В доме рядом гремела музыка, но и ее перекрывали вопли обезумевших людей. Даже меня тут они заводили так, что руки тряслись от напряжения. Но я все же справился с замком и, открывая скрипучую дверь, почему-то подумал: а если там сейф или еще какая-нибудь неожиданность, вот будет весело на душе. И что ж, если бы тогда все было именно так, я бы повернулся и ушел как можно дальше от этого паршивого места, и все бы кончилось благополучно. Но нет. Мешки лежали просто на полу в самом дальнем углу подпола, скрытые мраком. Сперва я даже не разглядел их, увидел только темную кучу. Я спрыгнул вниз, и прикрыл за собой дверь. Где-то тут должен быть выключатель. Их всегда делают возле косяка. Точно. Рука нащупала пластмассовый рычажок. Щелк: зажегся под низким потолком тусклый от плафона свет. Я не отводил глаз от той черной кучи, которые теперь освещала вольфрамовая проволока в сто ватт. Веселые банковские мешочки были как попало свалены в углу, словно какой-то хлам. Господи, как забилось тогда мое сердце. Как оно бьется сейчас, когда вспоминаю их. И все-таки тогда у меня хватило ума повернуться и загнать в скобу задвижку. Только после этого я бросился к деньгам с тем чувством, с каким кладоискатель прыгает в яму с найденным старинным сундуком.

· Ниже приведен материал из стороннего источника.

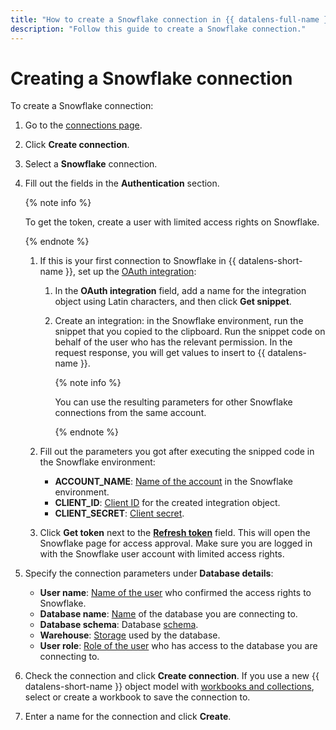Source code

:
 ```yaml
---
title: "How to create a Snowflake connection in {{ datalens-full-name }}"
description: "Follow this guide to create a Snowflake connection."
---
```


# Creating a Snowflake connection

To create a Snowflake connection:

1. Go to the [connections page](https://datalens.yandex.ru/connections).
1. Click **Create connection**.
1. Select a **Snowflake** connection.
1. Fill out the fields in the **Authentication** section.

   {% note info %}

   To get the token, create a user with limited access rights on Snowflake.

   {% endnote %}

   1. If this is your first connection to Snowflake in {{ datalens-short-name }}, set up the [OAuth integration](https://docs.snowflake.com/en/user-guide/oauth-custom#integration-example):

      1. In the **OAuth integration** field, add a name for the integration object using Latin characters, and then click **Get snippet**.
      1. Create an integration: in the Snowflake environment, run the snippet that you copied to the clipboard. Run the snippet code on behalf of the user who has the relevant permission. In the request response, you will get values to insert to {{ datalens-name }}.

         {% note info %}

         You can use the resulting parameters for other Snowflake connections from the same account.

         {% endnote %}

   1. Fill out the parameters you got after executing the snipped code in the Snowflake environment:

      * **ACCOUNT_NAME**: [Name of the account](https://docs.snowflake.com/en/user-guide/client-redirect#snowsight-the-snowflake-web-interface) in the Snowflake environment.
      * **CLIENT_ID**: [Client ID](https://docs.snowflake.com/en/sql-reference/functions/system_show_oauth_client_secrets#system-show-oauth-client-secrets) for the created integration object.
      * **CLIENT_SECRET**: [Client secret](https://docs.snowflake.com/en/sql-reference/functions/system_show_oauth_client_secrets#system-show-oauth-client-secrets).

   1. Click **Get token** next to the [**Refresh token**](https://docs.snowflake.com/en/user-guide/oauth-intro#refresh-token) field. This will open the Snowflake page for access approval. Make sure you are logged in with the Snowflake user account with limited access rights.

1. Specify the connection parameters under **Database details**:

   * **User name**: [Name of the user](https://docs.snowflake.com/en/sql-reference/sql/create-user#create-user) who confirmed the access rights to Snowflake.
   * **Database name**: [Name](https://docs.snowflake.com/en/sql-reference/sql/create-database#create-database) of the database you are connecting to.
   * **Database schema**: Database [schema](https://docs.snowflake.com/en/sql-reference/sql/create-schema#create-schema).
   * **Warehouse**: [Storage](https://docs.snowflake.com/en/sql-reference/sql/create-warehouse#create-warehouse) used by the database.
   * **User role**: [Role of the user](https://docs.snowflake.com/en/sql-reference/sql/create-role#create-role) who has access to the database you are connecting to.

1. Check the connection and click **Create connection**. If you use a new {{ datalens-short-name }} object model with [workbooks and collections](../../../datalens/workbooks-collections/index.md), select or create a workbook to save the connection to.
1. Enter a name for the connection and click **Create**.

Где-то там прыгали и топали, и визжал противный бабий голос. Я ничего этого не слышал, Я, словно во сне, хватал и хватал мешки, дыша, как после быстрого бега. Все. Все, больше, еще. Я даже не открыл ни один из них, я только мял, трогал на ощупь и прижимал к себе денежные мешки, надеясь, что они полны баксов. Наконец я очнулся от наваждения и зашептал:
— Все, хватит, жадность фраера сгубила, жадность фраера сгубила, жадность фраера сгубила.
Повторяя и повторяя эту фразу, ронял и ронял на пол денежные мешки, пока у меня не осталось всего два. Тогда я оглянулся, ища неизвестно чего. Ведь было бы действительно смешно, если бы они оставили удобную сумку для денежек. Не найдя ничего подходящего, я бросил мешки на пол, расстегнул фуфайку и засунул их за пазуху, разрывая, ставшую ветхой, рубаху. Потом, застегнувшись наглухо, я повернулся к выходу. Двигался я в каком-то угаре, едва соображая. Руки мои сами отперли дверь, ноги вынесли меня наверх. И я стал запирать дверь, подчиняясь остаткам рассудка. В соседнем доме по-прежнему гремела музыка, но человеческие вопли стихли. Они, наверное, засыпали, подумалось тогда. И тут надо мной раздался детский ломающийся голос, от которого я чуть не подпрыгнул.
— Скажи, пожалуйста, а почему ты не со всеми? Ты дежуришь на фазенде, да?
Я поднял голову. С крыльца надо мной смотрел вниз мальчишка лет 13. Он облокотился о перила и склонил голову, поигрывая ногой в синей кроссовке.
— У тебя большая выдержка. Ты тут, рядом и не заходишь. А скажи, сколько еще ждать мне, чтобы участвовать в обедне. Я старше всей этой малышни.
— Ну, думаю, недолго. Подожди немного, — буркнул я, пряча в карман проволоку.
— Правда? Так все говорят, но я им не верю. Ты уже уходишь?
Я кивнул и быстро пошел прочь, чтобы отвязаться. Я прямо спиной чувствовал на себе их взгляды, взгляды детей, которые ради меня оторвались от стекла с недетским видео.
Я бросился бежать, едва только вышел на лесную дорогу. Конечно, мог бы взять мотоцикл — «Ява» стояла в сарае вместе с «ЕРАЗом» и «Уралом», но не хотел, чтобы они тут же хватились меня. Я и пошел — сперва по той дороге, которая вела к фазенде, чтобы дети ни о чем не догадались. Хоть и было совсем темно, прошел еще немного по дороге, потом свернул и бросился по редколесью. Заблудиться я не боялся, потому что наши леса, после всех вырубок и пожаров больше похожи на захламленные пустыри. В них и школьник не заблудится. Куда не поверни, выйдешь на проселочную дорогу, а там, как повезет.